:: EXERCISE OBJECTIVE ::
Below are entries. Pull out all lines containing "frac".

:: RECORDS SHOWN ::

****************

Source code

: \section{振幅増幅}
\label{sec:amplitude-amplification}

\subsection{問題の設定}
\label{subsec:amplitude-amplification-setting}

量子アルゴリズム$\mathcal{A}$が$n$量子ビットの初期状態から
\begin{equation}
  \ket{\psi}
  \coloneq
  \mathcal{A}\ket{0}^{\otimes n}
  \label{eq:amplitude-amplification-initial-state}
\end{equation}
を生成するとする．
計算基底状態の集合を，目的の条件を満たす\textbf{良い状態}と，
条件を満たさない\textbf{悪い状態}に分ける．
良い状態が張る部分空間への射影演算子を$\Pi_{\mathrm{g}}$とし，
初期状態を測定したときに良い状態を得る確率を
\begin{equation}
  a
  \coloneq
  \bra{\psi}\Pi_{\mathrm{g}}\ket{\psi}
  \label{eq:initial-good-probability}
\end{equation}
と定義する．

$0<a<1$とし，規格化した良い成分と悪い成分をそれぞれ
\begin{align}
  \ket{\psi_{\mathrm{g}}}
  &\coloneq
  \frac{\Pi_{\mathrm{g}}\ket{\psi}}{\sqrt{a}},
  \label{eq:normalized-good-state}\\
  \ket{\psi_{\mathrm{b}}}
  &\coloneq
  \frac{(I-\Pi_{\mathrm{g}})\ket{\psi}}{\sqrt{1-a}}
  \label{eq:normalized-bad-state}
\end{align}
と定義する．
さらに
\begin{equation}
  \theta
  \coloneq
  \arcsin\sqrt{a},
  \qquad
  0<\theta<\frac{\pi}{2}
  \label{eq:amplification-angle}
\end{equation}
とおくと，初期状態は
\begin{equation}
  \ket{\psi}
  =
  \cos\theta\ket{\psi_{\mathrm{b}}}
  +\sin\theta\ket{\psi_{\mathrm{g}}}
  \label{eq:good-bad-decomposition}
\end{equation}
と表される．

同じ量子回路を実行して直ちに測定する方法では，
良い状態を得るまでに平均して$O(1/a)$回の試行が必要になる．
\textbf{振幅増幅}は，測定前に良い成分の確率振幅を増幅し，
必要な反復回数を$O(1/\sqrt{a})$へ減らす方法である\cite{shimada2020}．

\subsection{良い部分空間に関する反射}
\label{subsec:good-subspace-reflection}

****************

:: YOUR SOLUTION ::
  \frac{\Pi_{\mathrm{g}}\ket{\psi}}{\sqrt{a}},
  \frac{(I-\Pi_{\mathrm{g}})\ket{\psi}}{\sqrt{1-a}}
  0<\theta<\frac{\pi}{2}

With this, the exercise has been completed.